== Input ==
[Start of section]
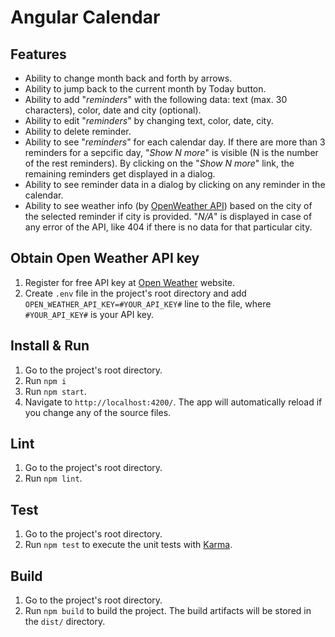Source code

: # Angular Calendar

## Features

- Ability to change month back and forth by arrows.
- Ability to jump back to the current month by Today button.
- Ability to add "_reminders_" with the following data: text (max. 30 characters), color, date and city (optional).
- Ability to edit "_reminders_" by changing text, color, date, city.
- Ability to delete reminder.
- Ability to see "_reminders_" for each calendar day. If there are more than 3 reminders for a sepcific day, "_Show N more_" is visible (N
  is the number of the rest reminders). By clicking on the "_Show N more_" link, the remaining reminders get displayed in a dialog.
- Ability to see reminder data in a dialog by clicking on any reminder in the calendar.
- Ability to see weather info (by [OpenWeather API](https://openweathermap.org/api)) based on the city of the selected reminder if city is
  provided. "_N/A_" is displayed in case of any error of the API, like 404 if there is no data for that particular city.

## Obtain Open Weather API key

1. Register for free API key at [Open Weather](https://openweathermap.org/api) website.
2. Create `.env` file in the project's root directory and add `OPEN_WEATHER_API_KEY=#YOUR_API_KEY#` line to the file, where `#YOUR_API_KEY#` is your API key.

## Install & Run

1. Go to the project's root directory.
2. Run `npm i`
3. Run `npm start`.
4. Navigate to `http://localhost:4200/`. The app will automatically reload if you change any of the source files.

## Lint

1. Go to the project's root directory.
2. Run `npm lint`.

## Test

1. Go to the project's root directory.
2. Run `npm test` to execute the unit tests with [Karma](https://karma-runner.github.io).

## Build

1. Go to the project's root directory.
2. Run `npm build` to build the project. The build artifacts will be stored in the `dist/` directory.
[End of section]
[Start of section]
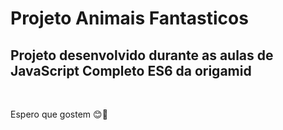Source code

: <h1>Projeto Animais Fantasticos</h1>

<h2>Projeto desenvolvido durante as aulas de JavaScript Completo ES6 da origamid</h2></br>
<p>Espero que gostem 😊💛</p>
[End of section]
[Start of section]
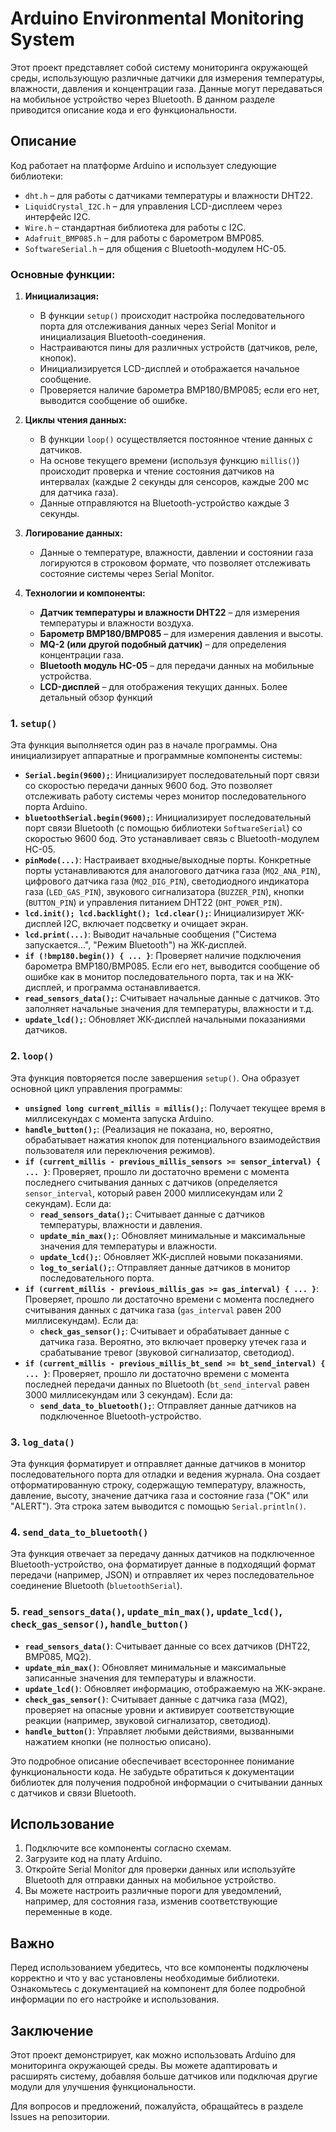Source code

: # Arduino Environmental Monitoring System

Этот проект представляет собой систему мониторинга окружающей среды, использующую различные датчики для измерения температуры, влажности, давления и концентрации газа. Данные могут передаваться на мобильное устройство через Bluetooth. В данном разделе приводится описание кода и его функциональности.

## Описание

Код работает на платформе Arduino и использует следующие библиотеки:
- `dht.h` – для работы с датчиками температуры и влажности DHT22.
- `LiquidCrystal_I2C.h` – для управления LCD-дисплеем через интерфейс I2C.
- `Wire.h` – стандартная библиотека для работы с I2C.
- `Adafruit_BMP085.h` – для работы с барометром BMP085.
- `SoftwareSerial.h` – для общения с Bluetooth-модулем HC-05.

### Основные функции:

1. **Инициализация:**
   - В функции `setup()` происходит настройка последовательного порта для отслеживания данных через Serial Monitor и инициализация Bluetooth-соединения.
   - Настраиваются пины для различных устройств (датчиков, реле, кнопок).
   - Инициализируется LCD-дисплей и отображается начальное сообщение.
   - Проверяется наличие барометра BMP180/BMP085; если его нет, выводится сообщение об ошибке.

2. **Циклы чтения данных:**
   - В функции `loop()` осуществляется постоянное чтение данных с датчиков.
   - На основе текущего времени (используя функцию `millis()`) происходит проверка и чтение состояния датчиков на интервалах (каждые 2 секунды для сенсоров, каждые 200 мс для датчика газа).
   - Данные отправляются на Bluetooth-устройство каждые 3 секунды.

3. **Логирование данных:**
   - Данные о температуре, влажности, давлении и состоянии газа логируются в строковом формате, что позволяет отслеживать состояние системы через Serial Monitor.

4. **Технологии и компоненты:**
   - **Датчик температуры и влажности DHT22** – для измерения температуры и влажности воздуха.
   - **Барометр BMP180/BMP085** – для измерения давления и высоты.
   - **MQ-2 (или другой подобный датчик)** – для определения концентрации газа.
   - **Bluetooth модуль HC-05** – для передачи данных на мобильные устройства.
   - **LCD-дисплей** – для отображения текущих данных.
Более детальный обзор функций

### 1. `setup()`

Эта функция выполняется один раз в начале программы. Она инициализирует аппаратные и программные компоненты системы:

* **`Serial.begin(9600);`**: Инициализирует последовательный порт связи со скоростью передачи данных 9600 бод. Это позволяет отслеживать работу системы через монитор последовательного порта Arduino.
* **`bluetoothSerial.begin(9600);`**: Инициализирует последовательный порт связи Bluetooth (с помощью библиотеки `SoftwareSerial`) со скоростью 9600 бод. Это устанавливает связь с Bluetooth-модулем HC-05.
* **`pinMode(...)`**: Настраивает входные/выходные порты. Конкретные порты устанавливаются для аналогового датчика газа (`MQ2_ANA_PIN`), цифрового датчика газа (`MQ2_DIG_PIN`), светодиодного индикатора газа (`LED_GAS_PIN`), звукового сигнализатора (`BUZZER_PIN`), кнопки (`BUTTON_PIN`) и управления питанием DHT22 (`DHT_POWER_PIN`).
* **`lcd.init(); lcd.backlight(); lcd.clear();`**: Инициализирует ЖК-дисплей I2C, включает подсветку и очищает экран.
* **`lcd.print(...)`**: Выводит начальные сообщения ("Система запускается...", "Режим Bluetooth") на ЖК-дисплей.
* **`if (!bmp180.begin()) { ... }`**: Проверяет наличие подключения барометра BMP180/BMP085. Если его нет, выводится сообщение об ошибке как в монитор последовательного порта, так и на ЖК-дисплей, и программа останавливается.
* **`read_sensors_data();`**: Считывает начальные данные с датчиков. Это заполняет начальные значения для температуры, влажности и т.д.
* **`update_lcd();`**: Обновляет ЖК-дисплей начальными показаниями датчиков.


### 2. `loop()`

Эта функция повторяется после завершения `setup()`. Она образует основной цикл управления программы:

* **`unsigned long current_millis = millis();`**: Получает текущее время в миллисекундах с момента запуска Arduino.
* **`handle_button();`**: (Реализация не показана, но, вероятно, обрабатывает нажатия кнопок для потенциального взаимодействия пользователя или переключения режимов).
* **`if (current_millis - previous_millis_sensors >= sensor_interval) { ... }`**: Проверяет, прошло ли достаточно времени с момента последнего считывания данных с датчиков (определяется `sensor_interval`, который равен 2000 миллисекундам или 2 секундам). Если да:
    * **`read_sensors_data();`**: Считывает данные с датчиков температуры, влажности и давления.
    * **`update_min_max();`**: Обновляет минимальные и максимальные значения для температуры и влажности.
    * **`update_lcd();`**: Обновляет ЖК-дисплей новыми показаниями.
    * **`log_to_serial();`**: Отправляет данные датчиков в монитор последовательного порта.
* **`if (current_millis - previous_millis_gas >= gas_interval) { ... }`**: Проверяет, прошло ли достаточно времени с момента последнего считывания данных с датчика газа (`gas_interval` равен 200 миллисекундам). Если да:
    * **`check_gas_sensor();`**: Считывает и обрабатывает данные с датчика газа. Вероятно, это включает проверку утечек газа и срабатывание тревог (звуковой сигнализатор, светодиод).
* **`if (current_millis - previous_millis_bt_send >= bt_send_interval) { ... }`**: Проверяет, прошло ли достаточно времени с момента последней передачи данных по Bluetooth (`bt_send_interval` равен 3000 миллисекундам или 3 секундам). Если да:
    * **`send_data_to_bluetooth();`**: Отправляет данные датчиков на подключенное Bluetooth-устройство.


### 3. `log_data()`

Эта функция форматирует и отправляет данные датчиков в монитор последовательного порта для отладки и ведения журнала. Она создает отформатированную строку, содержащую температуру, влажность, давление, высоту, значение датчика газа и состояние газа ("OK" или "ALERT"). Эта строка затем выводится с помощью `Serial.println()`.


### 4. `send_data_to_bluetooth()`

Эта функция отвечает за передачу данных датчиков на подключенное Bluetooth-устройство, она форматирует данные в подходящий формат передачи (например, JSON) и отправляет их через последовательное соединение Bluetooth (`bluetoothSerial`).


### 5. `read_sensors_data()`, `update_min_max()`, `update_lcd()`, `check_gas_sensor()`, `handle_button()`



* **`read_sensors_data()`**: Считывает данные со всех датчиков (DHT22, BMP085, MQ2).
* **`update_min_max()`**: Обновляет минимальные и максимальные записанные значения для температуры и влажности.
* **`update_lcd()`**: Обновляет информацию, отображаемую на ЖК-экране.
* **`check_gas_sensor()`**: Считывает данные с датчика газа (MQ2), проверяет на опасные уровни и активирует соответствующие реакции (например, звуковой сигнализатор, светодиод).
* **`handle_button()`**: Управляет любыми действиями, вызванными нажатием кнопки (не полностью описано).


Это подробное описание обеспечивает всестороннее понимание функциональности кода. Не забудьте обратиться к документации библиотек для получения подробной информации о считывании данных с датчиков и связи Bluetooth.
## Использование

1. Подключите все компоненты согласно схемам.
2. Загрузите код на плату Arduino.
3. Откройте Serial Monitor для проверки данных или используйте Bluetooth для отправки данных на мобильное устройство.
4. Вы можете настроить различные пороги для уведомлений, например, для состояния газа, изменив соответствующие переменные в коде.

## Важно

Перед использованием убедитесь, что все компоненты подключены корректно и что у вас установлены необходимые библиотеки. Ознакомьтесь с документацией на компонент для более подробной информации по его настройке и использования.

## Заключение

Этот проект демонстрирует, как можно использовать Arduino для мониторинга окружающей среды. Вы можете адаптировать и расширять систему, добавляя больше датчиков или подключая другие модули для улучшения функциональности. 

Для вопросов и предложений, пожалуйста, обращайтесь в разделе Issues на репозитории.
[End of section]
== Task instructions ==
Give back exactly the lines above starting at the line where "ЖК-дисплей новыми показаниями." appears and ending at the line where "(current_millis - previous_millis_gas" appears, both included, with no other lines.

== Written solution ==
    * **`update_lcd();`**: Обновляет ЖК-дисплей новыми показаниями.
    * **`log_to_serial();`**: Отправляет данные датчиков в монитор последовательного порта.
* **`if (current_millis - previous_millis_gas >= gas_interval) { ... }`**: Проверяет, прошло ли достаточно времени с момента последнего считывания данных с датчика газа (`gas_interval` равен 200 миллисекундам). Если да:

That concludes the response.